A recent report in the San Jose Mercury News details a lawsuit filed in Alameda County, CA, against the Miami-based VITAS Healthcare Corporation national hospice chain by family members of a hospice patient served by VITAS. They allege that she endured a painful death because the hospice failed to inform her that she could receive "palliative sedation."
I have not spoken about this case with the company or with the family of Michelle Hargett Beebee, mother of three in Los Gatos, CA, who was 43 when she died of pancreatic cancer last December. The website of Compassion & Choices, whose director of legal affairs, Kathryn Tucker, filed the suit on the family's behalf, has more details. VITAS, based in Miami, FL, is the largest or one of the largest providers of hospice care in the United States.

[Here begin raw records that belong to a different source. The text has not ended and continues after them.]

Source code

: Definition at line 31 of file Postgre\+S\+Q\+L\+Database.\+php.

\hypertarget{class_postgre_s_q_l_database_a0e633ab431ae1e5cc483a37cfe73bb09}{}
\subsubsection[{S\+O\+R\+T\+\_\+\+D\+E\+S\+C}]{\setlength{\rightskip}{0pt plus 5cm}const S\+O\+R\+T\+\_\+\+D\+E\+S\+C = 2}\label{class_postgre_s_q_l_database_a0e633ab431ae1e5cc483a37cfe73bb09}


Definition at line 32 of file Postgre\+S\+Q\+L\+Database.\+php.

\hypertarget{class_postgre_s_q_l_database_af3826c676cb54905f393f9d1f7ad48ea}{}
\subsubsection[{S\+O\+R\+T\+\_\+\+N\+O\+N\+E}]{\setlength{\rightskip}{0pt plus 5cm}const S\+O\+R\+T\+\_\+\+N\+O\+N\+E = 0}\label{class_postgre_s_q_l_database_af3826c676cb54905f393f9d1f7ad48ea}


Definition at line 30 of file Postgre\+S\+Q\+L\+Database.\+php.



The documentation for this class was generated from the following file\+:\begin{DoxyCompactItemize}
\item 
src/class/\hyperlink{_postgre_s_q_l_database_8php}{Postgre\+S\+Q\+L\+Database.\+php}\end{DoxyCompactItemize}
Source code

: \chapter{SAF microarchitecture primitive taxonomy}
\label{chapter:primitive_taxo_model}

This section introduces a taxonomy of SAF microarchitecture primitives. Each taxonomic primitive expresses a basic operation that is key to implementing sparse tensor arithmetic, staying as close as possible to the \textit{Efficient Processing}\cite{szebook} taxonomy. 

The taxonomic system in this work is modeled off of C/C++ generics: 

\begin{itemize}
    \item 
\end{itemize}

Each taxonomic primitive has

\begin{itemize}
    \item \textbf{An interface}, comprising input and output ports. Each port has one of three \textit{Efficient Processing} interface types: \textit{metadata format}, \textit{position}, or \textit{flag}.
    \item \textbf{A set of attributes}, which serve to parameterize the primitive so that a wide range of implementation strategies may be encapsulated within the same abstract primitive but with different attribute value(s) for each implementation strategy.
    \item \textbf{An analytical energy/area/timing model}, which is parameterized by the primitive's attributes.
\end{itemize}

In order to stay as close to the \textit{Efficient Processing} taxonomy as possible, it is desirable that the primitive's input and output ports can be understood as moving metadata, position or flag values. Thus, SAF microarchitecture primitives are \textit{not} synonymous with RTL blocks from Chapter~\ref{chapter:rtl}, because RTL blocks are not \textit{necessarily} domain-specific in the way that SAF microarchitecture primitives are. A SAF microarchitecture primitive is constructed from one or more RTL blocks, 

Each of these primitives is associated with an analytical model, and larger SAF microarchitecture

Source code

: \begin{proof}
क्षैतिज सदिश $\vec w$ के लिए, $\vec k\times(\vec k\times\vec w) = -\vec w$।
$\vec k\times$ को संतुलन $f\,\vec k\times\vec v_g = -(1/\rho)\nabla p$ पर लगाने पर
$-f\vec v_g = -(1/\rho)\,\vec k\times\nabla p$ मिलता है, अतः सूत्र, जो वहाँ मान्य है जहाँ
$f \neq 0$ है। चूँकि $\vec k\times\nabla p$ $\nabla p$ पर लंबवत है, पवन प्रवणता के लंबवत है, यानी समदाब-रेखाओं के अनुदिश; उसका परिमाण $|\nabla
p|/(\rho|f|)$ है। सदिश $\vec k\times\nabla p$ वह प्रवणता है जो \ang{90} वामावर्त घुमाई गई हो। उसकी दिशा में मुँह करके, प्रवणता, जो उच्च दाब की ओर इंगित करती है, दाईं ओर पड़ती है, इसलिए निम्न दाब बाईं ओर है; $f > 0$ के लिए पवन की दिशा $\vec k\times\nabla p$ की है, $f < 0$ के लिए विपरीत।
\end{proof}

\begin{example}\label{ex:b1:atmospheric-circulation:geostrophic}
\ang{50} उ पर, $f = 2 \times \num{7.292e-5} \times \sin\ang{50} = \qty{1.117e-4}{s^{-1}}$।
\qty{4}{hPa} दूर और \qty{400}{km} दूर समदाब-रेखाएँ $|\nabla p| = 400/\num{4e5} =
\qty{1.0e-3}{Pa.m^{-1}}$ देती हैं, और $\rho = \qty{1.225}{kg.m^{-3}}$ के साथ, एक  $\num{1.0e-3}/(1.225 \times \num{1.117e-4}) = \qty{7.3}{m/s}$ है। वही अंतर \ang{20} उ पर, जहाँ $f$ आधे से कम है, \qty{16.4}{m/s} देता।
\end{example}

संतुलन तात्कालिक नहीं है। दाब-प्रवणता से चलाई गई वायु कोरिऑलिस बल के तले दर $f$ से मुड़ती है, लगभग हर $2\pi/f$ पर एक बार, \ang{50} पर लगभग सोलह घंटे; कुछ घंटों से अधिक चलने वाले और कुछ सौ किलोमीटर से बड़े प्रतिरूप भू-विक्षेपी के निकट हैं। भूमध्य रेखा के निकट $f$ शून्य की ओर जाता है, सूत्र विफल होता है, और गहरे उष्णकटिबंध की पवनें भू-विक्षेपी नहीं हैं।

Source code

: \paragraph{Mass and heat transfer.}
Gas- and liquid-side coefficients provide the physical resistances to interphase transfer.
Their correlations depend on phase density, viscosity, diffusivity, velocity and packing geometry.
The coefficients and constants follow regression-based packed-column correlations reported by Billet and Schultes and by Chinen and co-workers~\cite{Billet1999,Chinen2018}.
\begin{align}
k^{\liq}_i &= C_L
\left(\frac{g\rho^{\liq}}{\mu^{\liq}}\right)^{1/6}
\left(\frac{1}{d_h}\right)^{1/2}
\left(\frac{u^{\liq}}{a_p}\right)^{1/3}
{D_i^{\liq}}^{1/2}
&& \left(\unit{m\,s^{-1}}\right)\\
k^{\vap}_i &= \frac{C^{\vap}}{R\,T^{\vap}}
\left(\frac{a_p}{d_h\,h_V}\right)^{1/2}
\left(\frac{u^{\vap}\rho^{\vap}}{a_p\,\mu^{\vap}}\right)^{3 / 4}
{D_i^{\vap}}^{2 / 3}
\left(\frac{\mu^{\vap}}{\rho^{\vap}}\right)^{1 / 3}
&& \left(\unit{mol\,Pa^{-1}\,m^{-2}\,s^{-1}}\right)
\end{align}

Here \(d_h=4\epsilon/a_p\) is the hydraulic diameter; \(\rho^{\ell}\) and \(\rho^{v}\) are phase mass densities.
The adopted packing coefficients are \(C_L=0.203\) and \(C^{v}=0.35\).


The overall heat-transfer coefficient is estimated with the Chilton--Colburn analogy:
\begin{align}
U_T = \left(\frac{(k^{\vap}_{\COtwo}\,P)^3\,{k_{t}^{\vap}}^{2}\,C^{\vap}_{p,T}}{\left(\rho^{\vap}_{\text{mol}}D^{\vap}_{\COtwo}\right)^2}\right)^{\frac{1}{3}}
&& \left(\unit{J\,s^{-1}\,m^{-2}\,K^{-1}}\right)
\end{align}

I know that VITAS is a for-profit enterprise, part of the same company, Chemed, that owns Roto-Rooter, but also that the company has developed innovative services aimed at improving quality of care in such areas as ethics, chaplain training and physician education. I have done work for VITAS as a contract writer, but not in the past year.
There are several factors that make this case important to end-of-life care providers. First of all, the allegations involve the clinical care provided by the hospice and whether it was able to deliver a comfortable, pain-free dying experience for its enrolled patient. In a country where "death panels" are a more typical illustration of the caliber of public discourse around care at the end of life, to actually engage with issues related to the clinical quality of death provided by the hospice surely represents some kind of milestone. Hospice's whole reason for being is to relieve dying patients' pain and suffering and provide them with an opportunty to achieve some degree of comfort and peace at the end of their lives. Countless studies have documented the larger system's failure to relieve pain and suffering at the end of life, and hospice is proposed as the remedy.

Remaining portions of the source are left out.